Non si tratta solo di curare la dermatite atopica: si può fare qualcosa anche per prevenirla. Se infatti è impossibile evitarne l’insorgenza nei neonati in caso di familiarità, esistono comportamenti che la gestante può compiere per ridurre il rischio. Ad esempio, assumendo probiotici durante la gravidanza e l’allattamento: ciò sembra ridurre del 20% le probabilità che il neonato sviluppi dermatite atopica associata ad allergie.

Prodotti Utili nel Trattamento Quotidiano

Per prendersi cura della pelle a tendenza atopica, ogni giorno può fare la differenza. L’uso di cosmetici adatti, formulati per proteggere e riparare la barriera cutanea, può contribuire a ridurre i fastidi correlati.
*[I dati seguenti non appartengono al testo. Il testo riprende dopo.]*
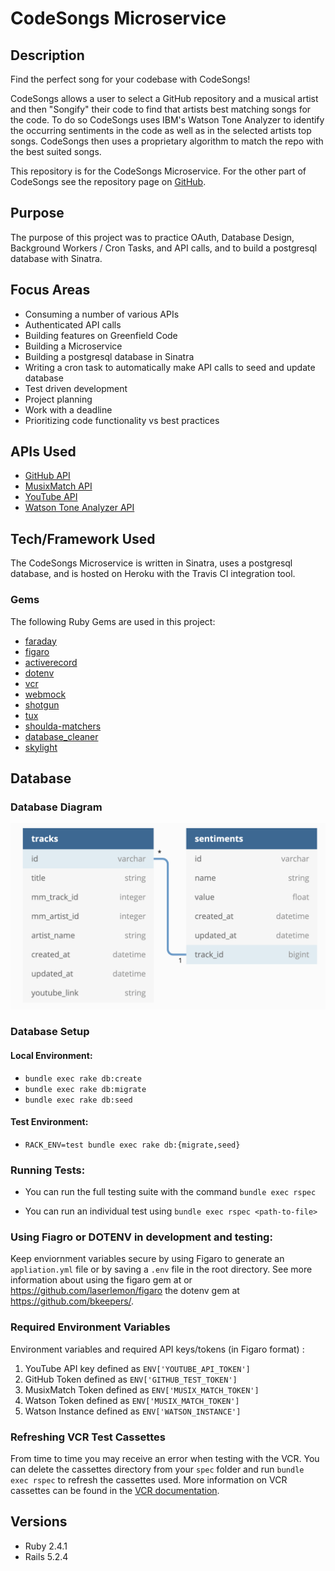 # CodeSongs Microservice

## Description

Find the perfect song for your codebase with CodeSongs!

CodeSongs allows a user to select a GitHub repository and a musical artist and then "Songify" their code to find that artists best matching songs for the code. To do so CodeSongs uses IBM's Watson Tone Analyzer to identify the occurring sentiments in the code as well as in the selected artists top songs. CodeSongs then uses a proprietary algorithm to match the repo with the best suited songs.

This repository is for the CodeSongs Microservice. For the other part of CodeSongs see the repository page on [GitHub](https://github.com/BabsLabs/code_songs).

## Purpose

The purpose of this project was to practice OAuth, Database Design, Background Workers / Cron Tasks, and API calls, and to build a postgresql database with Sinatra.

## Focus Areas

* Consuming a number of various APIs
* Authenticated API calls
* Building features on Greenfield Code
* Building a Microservice
* Building a postgresql database in Sinatra
* Writing a cron task to automatically make API calls to seed and update database
* Test driven development
* Project planning
* Work with a deadline
* Prioritizing code functionality vs best practices

## APIs Used
* [GitHub API](https://developer.github.com/v3)
* [MusixMatch API](https://developer.musixmatch.com)
* [YouTube API](https://developers.google.com/youtube/v3)
* [Watson Tone Analyzer API](https://www.ibm.com/watson/services/tone-analyzer)

## Tech/Framework Used

The CodeSongs Microservice is written in Sinatra, uses a postgresql database, and is hosted on Heroku with the Travis CI integration tool.

### Gems
The following Ruby Gems are used in this project:

* [faraday](https://github.com/lostisland/faraday)
* [figaro](https://github.com/laserlemon/figaro)
* [activerecord](https://github.com/rails/rails/tree/master/activerecord)
* [dotenv](https://github.com/motdotla/dotenv)
* [vcr](https://github.com/vcr/vcr)
* [webmock](https://github.com/bblimke/webmock)
* [shotgun](https://github.com/rtomayko/shotgun)
* [tux](https://github.com/cldwalker/tux)
* [shoulda-matchers](https://github.com/thoughtbot/shoulda-matchers)
* [database_cleaner](https://github.com/DatabaseCleaner/database_cleaner)
* [skylight](https://www.skylight.io/)

## Database

### Database Diagram
![Database Diagram](https://raw.githubusercontent.com/BabsLabs/code_songs_microservice/readme_bb/app/lib/images/Screen%20Shot%202020-01-09%20at%206.09.45%20PM.png)


### Database Setup

#### Local Environment:
  - `bundle exec rake db:create`
  - `bundle exec rake db:migrate`
  - `bundle exec rake db:seed`

#### Test Environment:
  - `RACK_ENV=test bundle exec rake db:{migrate,seed}`

### Running Tests:
  - You can run the full testing suite with the command `bundle exec rspec`

  - You can run an individual test using `bundle exec rspec <path-to-file>`

### Using Fiagro or DOTENV in development and testing:
Keep enviornment variables secure by using Figaro to generate an `appliation.yml` file or by saving a `.env` file in the root directory. See more information about using the figaro gem at or https://github.com/laserlemon/figaro the dotenv gem at https://github.com/bkeepers/.

### Required Environment Variables
Environment variables and required API keys/tokens (in Figaro format) :
1. YouTube API key defined as `ENV['YOUTUBE_API_TOKEN']`
1. GitHub Token defined as `ENV['GITHUB_TEST_TOKEN']`
1. MusixMatch Token defined as `ENV['MUSIX_MATCH_TOKEN']`
1. Watson Token defined as `ENV['MUSIX_MATCH_TOKEN']`
1. Watson Instance defined as `ENV['WATSON_INSTANCE']`

### Refreshing VCR Test Cassettes
From time to time you may receive an error when testing with the VCR. You can delete the cassettes directory from your `spec` folder and run `bundle exec rspec` to refresh the cassettes used. More information on VCR cassettes can be found in the [VCR documentation](https://github.com/vcr/vcr).

## Versions
- Ruby 2.4.1
- Rails 5.2.4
Tra i detergenti corpo consigliati vi sono quelli delicati per viso e corpo, in grado di favorire il ripristino della barriera cutanea, indicati per lattanti, bambini e adulti in caso di secchezza severa, pelli fragili, a tendenza atopica e soggette a prurito. Creme detergenti relipidanti anti-irritazioni anti-prurito sono dedicate alla pelle sensibile, molto secca, soggetta a prurito e irritazioni.
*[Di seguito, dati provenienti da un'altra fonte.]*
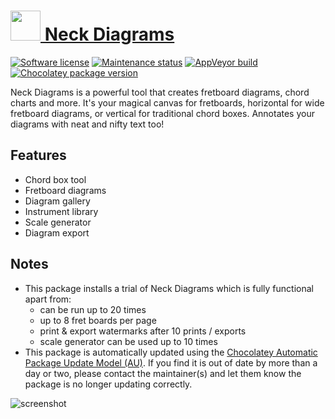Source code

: ﻿# [<img src="https://cdn.jsdelivr.net/gh/dgalbraith/chocolatey-packages@aaced40197b4b4f40922fd84260d77cd7214efc9/icons/neck-diagrams.png" width="48" height="48" /> Neck Diagrams](<https://chocolatey.org/packages/neck-diagrams>)

[![Software license](https://img.shields.io/badge/license-Proprietary-lightgrey)](https://www.neckdiagrams.com/license)
[![Maintenance status](https://img.shields.io/badge/maintained%3F-yes-green.svg)](https://gitHub.com/dgalbraith/chocolatey-packages/graphs/commit-activity)
[![AppVeyor build](https://img.shields.io/appveyor/ci/dgalbraith/chocolatey-packages)](https://ci.appveyor.com/project/dgalbraith/chocolatey-packages)
[![Chocolatey package version](https://img.shields.io/chocolatey/v/neck-diagrams?label=Chocolatey)](https://chocolatey.org/packages/neck-diagrams)

Neck Diagrams is a powerful tool that creates fretboard diagrams, chord charts and more. It's your magical canvas for fretboards, horizontal for wide fretboard diagrams, or vertical for traditional chord boxes. Annotates your diagrams with neat and nifty text too!

## Features

* Chord box tool
* Fretboard diagrams
* Diagram gallery
* Instrument library
* Scale generator
* Diagram export

## Notes

* This package installs a trial of Neck Diagrams which is fully functional apart from:
  * can be run up to 20 times
  * up to 8 fret boards per page
  * print & export watermarks after 10 prints / exports
  * scale generator can be used up to 10 times
* This package is automatically updated using the [Chocolatey Automatic Package Update Model (AU)](https://github.com/majkinetor/au/blob/master/README.md).
  If you find it is out of date by more than a day or two, please contact the maintainer(s) and let them know the package is no longer updating correctly.

![screenshot](https://cdn.jsdelivr.net/gh/dgalbraith/chocolatey-packages@aaced40197b4b4f40922fd84260d77cd7214efc9/automatic/neck-diagrams/screenshot.png)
Per il trattamento, sono utili creme e balsami per viso e corpo che leniscono la sensazione di prurito e aiutano a riequilibrare la pelle:

  • Balsami riparatori a tripla azione: ideali per pelle secca o a tendenza atopica, offrono efficacia anti-prurito, anti-secchezza e sollievo immediato.
  • Creme idratanti emollienti: dermoprotettive, indicate per il trattamento dei segni e sintomi di secchezza cutanea (xerosi). La loro formulazione completa idrata la pelle, la protegge dagli agenti esterni irritanti e allevia la sintomatologia fastidiosa della secchezza cutanea grazie al loro effetto lenitivo.
  • Balsami relipidanti formulati con complessi antiprurito: ideali per una pelle sana e soprattutto ben idratata.
  • Creme viso idratanti quotidiane riparatorie e lenitive: alleviano i sintomi della pelle ipersensibile e allergica e sostengono le funzioni del microbioma cutaneo, arricchite con acqua termale lenitiva e principi attivi specifici.
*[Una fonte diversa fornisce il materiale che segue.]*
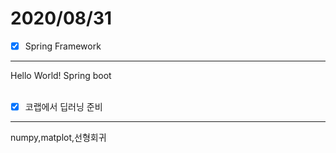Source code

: # 2020/08/31

- [x]  Spring Framework <br/>
---------------------------------
Hello World! Spring boot<br/><br/>

- [x]  코랩에서 딥러닝 준비<br/>
-----------------------------
numpy,matplot,선형회귀<br/>


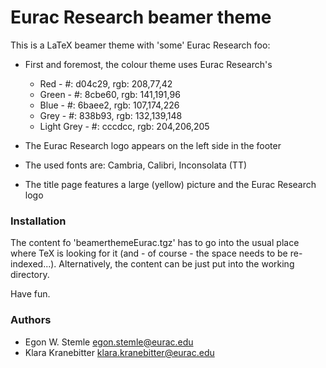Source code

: # Eurac Research beamer theme

This is a LaTeX beamer theme with 'some' Eurac Research foo:

- First and foremost, the colour theme uses Eurac Research's
  - Red - #: d04c29, rgb: 208,77,42
  - Green - #: 8cbe60, rgb: 141,191,96
  - Blue - #: 6baee2, rgb: 107,174,226
  - Grey - #: 838b93, rgb: 132,139,148
  - Light Grey - #: cccdcc, rgb: 204,206,205

- The Eurac Research logo appears on the left side in the footer
- The used fonts are: Cambria, Calibri, Inconsolata (TT)
- The title page features a large (yellow) picture and the Eurac Research logo


### Installation

The content fo 'beamerthemeEurac.tgz' has to go into the usual place where TeX
is looking for it (and - of course - the space needs to be re-indexed...).
Alternatively, the content can be just put into the working directory.
 
Have fun.


### Authors
 - Egon W. Stemle <egon.stemle@eurac.edu>
 - Klara Kranebitter <klara.kranebitter@eurac.edu>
Anche gli antistaminici giocano un ruolo fondamentale per evitare che si scatenino delle crisi pruriginose. Medicinali antistaminici somministrabili per bocca, con azione antistaminica che non dà sonnolenza, sono ideali nel trattamento di dermatiti e reazioni allergiche pruriginose.

Per la cura specifica del viso, balsami ricchi e nutrienti curano e rigenerano in modo particolare la pelle del viso ipersensibile. Per la cura quotidiana e intensiva di tutto il corpo, lozioni specifiche, grazie a preziosi estratti vegetali, vitamine e oli idratanti, migliorano le condizioni della pelle a lungo termine.

Per i piedi, dove i "batteri degli eczemi" possono annidarsi più facilmente, è consigliabile l’utilizzo di un prodotto trattante a base di argento micronizzato dall’azione antimicrobica, per assicurare una flora cutanea sana e ridurre lo sviluppo dei batteri.

La dermatite atopica è una patologia cutanea cronica che richiede un approccio personalizzato e costante. L'integrazione di terapie mediche con una gestione attenta dello stile di vita e la scelta di prodotti specifici possono fare una differenza significativa nel migliorare la qualità della vita dei pazienti, riducendo il prurito, l'infiammazione e la frequenza delle riacutizzazioni.